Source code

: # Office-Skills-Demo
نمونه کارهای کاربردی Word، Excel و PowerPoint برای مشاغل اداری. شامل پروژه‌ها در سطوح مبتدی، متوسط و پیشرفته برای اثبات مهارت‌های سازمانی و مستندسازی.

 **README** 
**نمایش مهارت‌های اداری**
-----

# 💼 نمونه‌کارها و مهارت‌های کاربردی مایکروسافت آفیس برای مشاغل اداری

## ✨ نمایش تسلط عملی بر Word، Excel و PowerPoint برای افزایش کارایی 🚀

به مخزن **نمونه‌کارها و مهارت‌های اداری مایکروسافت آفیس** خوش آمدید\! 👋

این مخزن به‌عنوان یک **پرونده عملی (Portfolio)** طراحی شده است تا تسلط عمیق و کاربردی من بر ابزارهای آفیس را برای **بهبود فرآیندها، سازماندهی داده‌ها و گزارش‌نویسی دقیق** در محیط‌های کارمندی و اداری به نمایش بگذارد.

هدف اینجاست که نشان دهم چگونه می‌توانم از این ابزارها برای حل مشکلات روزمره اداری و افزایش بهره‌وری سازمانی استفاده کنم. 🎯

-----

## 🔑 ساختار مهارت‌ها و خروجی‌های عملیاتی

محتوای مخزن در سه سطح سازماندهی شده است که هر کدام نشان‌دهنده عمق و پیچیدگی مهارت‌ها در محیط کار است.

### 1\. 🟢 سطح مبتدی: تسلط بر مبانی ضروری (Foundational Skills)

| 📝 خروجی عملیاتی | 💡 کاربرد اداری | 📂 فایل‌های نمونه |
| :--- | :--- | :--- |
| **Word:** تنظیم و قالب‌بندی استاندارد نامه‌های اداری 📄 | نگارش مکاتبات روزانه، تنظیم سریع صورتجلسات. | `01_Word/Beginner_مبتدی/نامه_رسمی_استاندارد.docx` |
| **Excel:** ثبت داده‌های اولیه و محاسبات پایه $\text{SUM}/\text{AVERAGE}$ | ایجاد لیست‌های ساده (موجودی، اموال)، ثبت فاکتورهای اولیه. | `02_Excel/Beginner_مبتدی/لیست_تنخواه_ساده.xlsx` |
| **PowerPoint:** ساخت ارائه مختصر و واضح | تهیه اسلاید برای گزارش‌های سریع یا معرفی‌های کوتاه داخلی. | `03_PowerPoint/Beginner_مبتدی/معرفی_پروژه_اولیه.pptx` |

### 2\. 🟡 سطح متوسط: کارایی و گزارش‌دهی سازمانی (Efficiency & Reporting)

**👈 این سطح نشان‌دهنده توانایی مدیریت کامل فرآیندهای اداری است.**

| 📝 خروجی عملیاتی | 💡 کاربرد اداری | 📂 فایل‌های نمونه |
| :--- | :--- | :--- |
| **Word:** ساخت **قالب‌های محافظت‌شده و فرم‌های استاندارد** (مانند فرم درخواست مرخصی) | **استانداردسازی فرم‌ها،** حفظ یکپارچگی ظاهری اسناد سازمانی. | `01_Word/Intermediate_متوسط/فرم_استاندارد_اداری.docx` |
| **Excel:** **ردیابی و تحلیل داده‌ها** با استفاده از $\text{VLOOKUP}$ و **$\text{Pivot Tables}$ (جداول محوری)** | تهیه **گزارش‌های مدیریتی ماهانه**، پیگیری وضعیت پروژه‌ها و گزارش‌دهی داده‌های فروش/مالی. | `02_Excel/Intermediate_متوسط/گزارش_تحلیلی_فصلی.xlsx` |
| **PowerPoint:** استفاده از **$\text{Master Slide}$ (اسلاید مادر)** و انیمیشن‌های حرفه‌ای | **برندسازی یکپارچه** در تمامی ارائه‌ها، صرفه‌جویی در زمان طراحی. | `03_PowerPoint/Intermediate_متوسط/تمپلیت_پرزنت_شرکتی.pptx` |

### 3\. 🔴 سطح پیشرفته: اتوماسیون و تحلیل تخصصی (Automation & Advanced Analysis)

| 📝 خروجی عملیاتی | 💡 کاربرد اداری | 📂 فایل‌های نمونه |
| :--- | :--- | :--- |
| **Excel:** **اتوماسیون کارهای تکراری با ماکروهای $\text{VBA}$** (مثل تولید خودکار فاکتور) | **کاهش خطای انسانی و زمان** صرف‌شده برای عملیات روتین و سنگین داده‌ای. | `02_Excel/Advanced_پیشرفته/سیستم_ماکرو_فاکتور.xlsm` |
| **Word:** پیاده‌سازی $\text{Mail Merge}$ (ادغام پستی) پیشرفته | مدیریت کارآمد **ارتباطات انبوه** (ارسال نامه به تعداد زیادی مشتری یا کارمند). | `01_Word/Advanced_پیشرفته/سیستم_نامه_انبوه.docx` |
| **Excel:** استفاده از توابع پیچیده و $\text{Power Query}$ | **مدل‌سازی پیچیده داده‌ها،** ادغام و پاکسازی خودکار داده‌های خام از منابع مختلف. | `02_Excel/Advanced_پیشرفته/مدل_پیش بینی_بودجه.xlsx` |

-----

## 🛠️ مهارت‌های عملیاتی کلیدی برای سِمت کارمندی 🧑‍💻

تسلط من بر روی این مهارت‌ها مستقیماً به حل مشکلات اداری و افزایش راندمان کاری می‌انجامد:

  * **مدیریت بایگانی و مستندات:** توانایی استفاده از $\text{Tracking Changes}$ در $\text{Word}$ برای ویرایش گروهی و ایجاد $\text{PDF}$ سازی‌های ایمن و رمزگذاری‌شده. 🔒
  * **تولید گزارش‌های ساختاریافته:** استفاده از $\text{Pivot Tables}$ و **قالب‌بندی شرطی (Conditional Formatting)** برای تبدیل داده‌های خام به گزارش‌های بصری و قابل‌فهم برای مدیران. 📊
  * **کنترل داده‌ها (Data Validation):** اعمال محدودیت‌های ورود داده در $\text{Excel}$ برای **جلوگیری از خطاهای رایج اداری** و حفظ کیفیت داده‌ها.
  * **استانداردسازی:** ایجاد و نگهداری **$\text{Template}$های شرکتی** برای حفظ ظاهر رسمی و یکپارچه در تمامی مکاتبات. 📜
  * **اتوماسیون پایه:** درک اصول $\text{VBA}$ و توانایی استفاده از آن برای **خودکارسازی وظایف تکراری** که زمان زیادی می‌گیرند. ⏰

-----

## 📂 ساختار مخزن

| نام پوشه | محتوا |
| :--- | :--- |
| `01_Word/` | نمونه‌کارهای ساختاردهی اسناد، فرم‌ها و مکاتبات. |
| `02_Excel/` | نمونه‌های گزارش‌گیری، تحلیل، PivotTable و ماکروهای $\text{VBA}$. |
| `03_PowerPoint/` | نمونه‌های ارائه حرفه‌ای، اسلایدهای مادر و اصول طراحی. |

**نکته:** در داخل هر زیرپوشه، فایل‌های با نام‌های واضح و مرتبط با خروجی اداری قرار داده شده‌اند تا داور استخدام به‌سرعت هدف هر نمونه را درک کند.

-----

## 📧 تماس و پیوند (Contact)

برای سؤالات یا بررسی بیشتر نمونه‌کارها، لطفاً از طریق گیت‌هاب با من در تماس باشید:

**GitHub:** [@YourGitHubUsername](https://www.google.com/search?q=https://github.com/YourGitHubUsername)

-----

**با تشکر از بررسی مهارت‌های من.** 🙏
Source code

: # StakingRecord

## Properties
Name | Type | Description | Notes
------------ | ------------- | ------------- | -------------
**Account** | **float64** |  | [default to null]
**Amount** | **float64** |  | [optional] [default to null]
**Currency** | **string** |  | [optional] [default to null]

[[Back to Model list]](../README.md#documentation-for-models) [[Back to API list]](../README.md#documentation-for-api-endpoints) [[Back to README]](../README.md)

** Task requirements **
The expected answer is an exact copy of the lines above, beginning at the line with "# 💼 نمونه‌کارها" and ending at the line with "به مخزن **نمونه‌کارها", with both ends in.

** Response area **
# 💼 نمونه‌کارها و مهارت‌های کاربردی مایکروسافت آفیس برای مشاغل اداری

## ✨ نمایش تسلط عملی بر Word، Excel و PowerPoint برای افزایش کارایی 🚀

به مخزن **نمونه‌کارها و مهارت‌های اداری مایکروسافت آفیس** خوش آمدید\! 👋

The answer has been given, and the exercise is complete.